Take the records below and set down exactly the lines from the one with "is the rational" to the one with "For each analysis", ends included; do not copy the pictures.

Source texts of formatted documents

========================

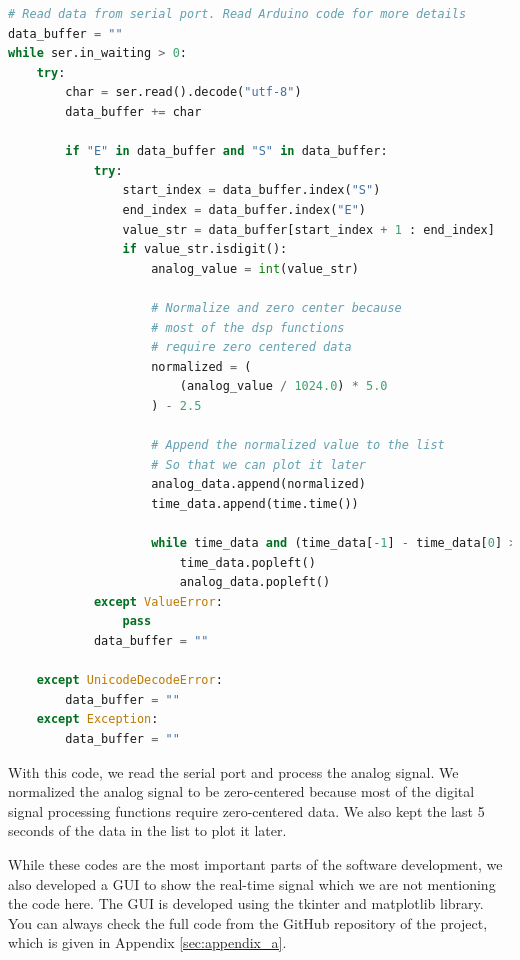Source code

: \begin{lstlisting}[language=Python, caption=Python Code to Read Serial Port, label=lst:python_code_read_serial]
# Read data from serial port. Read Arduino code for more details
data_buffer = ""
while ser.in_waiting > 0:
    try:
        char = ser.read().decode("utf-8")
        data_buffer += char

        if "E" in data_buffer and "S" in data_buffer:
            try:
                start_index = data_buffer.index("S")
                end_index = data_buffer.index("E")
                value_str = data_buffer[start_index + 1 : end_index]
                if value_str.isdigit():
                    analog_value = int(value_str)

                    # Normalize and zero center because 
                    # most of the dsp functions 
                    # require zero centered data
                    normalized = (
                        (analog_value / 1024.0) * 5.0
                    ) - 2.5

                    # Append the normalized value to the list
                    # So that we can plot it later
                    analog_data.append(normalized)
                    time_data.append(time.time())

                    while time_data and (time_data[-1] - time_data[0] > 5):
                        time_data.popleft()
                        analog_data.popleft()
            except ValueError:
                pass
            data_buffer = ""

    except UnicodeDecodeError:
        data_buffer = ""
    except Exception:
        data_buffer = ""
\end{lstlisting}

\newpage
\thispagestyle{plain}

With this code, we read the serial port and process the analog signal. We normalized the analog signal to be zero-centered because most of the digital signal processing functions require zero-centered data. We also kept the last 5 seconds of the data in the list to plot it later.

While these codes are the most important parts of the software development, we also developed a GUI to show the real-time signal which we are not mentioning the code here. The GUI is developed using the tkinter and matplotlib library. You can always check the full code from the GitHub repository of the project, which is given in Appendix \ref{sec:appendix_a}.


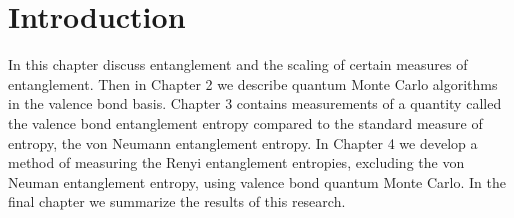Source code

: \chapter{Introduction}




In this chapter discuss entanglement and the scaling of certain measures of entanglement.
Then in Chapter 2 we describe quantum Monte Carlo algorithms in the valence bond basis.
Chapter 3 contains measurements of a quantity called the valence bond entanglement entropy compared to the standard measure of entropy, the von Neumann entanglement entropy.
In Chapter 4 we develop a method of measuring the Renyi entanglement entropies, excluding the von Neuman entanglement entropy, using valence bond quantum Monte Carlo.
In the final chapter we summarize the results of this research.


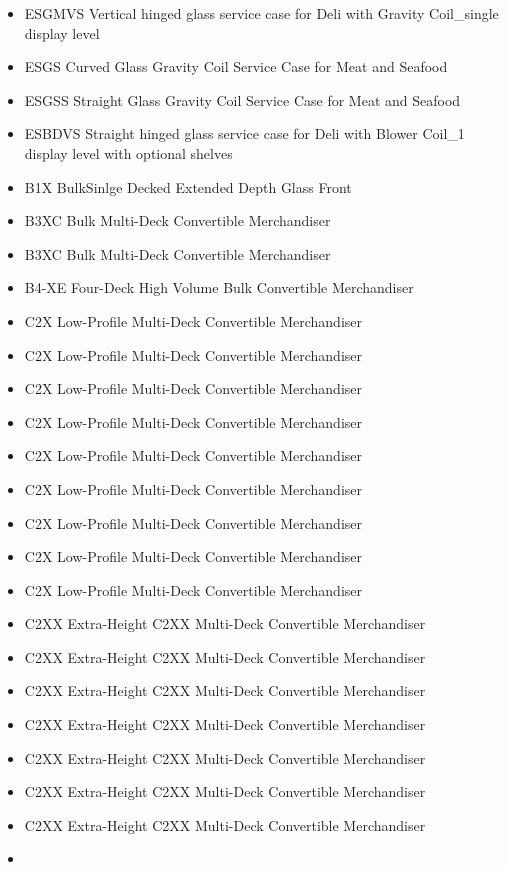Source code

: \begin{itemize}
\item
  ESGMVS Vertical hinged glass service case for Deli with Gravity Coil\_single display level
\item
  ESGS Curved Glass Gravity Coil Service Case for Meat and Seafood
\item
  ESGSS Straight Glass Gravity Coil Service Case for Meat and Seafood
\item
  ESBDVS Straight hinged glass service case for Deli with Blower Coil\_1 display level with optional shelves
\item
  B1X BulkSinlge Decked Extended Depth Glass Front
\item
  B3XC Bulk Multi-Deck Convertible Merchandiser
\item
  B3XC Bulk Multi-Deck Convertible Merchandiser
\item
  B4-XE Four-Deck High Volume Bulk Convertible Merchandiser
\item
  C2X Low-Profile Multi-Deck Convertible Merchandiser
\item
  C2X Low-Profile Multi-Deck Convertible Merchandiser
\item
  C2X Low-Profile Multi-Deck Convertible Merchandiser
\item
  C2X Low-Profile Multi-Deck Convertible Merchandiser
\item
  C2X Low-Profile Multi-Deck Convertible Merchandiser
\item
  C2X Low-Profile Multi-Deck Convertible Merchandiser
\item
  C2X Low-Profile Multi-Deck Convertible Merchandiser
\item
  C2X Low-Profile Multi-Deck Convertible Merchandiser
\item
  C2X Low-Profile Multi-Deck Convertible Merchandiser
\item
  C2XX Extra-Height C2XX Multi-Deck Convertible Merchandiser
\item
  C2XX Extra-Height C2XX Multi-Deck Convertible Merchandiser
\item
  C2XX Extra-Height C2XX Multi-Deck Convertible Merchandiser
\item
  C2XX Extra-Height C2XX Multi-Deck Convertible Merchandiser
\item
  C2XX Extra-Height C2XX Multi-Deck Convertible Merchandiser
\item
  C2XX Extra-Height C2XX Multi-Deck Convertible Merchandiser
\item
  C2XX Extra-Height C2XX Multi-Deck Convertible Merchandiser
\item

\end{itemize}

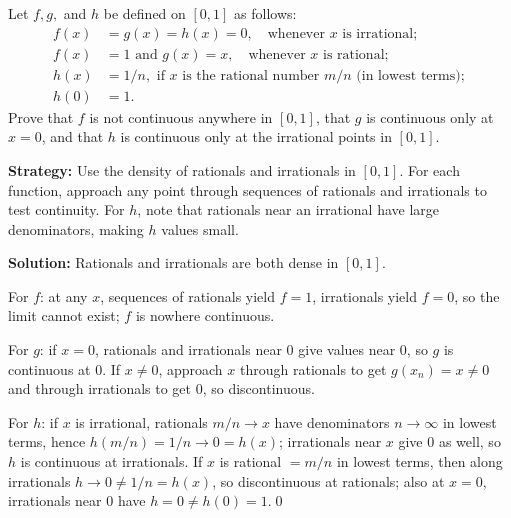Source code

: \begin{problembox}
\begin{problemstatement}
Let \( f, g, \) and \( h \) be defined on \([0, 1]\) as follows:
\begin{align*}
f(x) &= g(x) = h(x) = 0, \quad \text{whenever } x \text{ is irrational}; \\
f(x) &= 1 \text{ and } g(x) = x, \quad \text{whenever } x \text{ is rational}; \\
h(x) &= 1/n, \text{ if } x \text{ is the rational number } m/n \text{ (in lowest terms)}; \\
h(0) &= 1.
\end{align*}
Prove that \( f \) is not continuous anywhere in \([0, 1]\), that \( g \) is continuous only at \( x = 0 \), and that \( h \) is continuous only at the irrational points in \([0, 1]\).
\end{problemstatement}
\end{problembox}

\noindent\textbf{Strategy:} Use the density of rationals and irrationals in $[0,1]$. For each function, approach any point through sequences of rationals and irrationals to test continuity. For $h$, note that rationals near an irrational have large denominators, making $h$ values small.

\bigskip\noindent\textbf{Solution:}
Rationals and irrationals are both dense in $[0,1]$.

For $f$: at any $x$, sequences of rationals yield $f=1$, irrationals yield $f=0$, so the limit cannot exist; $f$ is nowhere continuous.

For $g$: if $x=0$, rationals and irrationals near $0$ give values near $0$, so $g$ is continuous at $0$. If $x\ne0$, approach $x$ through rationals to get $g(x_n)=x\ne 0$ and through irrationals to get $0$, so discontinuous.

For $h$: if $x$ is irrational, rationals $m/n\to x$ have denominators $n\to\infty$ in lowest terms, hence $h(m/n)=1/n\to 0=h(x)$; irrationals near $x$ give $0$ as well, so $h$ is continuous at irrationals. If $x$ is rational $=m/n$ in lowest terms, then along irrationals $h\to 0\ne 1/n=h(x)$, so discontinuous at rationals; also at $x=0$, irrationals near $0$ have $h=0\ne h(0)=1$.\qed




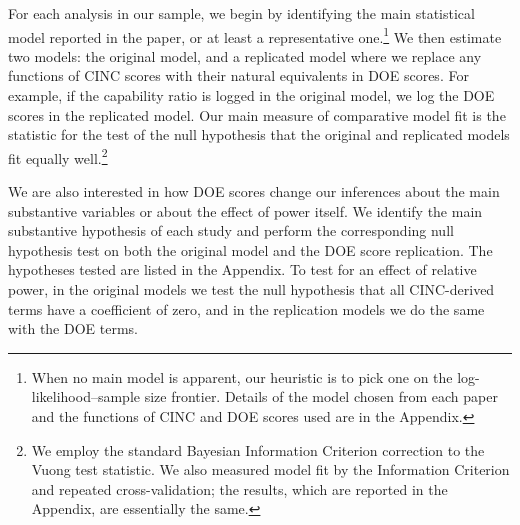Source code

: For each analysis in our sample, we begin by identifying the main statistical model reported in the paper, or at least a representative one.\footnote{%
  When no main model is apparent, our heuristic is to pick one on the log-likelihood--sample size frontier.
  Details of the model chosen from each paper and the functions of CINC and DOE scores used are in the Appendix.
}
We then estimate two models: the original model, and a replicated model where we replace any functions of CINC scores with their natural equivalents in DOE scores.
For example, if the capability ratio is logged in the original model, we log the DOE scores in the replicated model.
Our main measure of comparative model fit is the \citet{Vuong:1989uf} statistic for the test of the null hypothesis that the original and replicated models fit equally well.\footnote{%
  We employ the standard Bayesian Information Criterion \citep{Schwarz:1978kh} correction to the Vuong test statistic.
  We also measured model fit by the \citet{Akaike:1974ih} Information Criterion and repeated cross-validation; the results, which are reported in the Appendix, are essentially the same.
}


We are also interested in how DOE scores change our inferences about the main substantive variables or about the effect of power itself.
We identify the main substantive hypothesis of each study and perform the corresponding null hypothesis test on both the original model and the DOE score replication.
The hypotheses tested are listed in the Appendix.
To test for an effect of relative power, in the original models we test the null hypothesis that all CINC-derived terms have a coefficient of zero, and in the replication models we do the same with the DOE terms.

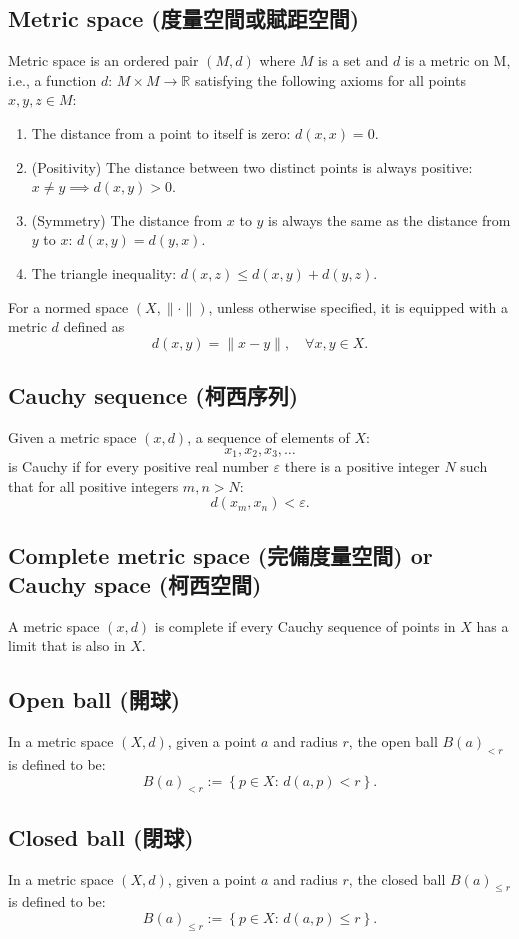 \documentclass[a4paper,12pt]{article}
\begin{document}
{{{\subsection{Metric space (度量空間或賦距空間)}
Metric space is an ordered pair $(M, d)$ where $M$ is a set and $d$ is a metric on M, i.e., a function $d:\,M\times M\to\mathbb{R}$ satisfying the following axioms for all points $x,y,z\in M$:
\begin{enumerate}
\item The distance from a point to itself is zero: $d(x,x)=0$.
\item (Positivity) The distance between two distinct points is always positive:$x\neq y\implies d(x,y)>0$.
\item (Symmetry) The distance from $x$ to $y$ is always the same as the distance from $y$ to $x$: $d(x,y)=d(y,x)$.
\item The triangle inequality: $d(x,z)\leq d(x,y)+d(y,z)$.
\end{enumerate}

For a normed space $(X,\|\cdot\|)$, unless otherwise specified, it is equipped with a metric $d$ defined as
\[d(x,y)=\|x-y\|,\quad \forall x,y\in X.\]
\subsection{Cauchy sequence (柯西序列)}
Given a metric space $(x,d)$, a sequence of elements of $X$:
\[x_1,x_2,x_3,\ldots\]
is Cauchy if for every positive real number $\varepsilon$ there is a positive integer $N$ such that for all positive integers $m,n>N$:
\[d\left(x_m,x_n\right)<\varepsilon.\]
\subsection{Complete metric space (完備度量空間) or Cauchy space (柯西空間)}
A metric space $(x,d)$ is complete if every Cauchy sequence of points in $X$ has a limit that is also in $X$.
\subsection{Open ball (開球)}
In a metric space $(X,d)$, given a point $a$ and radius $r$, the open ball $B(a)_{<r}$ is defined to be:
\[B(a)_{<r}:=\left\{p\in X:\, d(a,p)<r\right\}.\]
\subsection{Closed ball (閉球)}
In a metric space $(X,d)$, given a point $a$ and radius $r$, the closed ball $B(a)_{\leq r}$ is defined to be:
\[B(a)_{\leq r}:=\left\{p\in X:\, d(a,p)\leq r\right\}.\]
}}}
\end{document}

========================

● EXERCISE OUTPUT:
h(x) &= 1/n, \text{ if } x \text{ is the rational number } m/n \text{ (in lowest terms)}; \\
h(0) &= 1.
\end{align*}
Prove that \( f \) is not continuous anywhere in \([0, 1]\), that \( g \) is continuous only at \( x = 0 \), and that \( h \) is continuous only at the irrational points in \([0, 1]\).
\end{problemstatement}
\end{problembox}

\noindent\textbf{Strategy:} Use the density of rationals and irrationals in $[0,1]$. For each function, approach any point through sequences of rationals and irrationals to test continuity. For $h$, note that rationals near an irrational have large denominators, making $h$ values small.

\bigskip\noindent\textbf{Solution:}
Rationals and irrationals are both dense in $[0,1]$.

For $f$: at any $x$, sequences of rationals yield $f=1$, irrationals yield $f=0$, so the limit cannot exist; $f$ is nowhere continuous.

For $g$: if $x=0$, rationals and irrationals near $0$ give values near $0$, so $g$ is continuous at $0$. If $x\ne0$, approach $x$ through rationals to get $g(x_n)=x\ne 0$ and through irrationals to get $0$, so discontinuous.

For $h$: if $x$ is irrational, rationals $m/n\to x$ have denominators $n\to\infty$ in lowest terms, hence $h(m/n)=1/n\to 0=h(x)$; irrationals near $x$ give $0$ as well, so $h$ is continuous at irrationals. If $x$ is rational $=m/n$ in lowest terms, then along irrationals $h\to 0\ne 1/n=h(x)$, so discontinuous at rationals; also at $x=0$, irrationals near $0$ have $h=0\ne h(0)=1$.\qed




Source code

: For each analysis in our sample, we begin by identifying the main statistical model reported in the paper, or at least a representative one.\footnote{%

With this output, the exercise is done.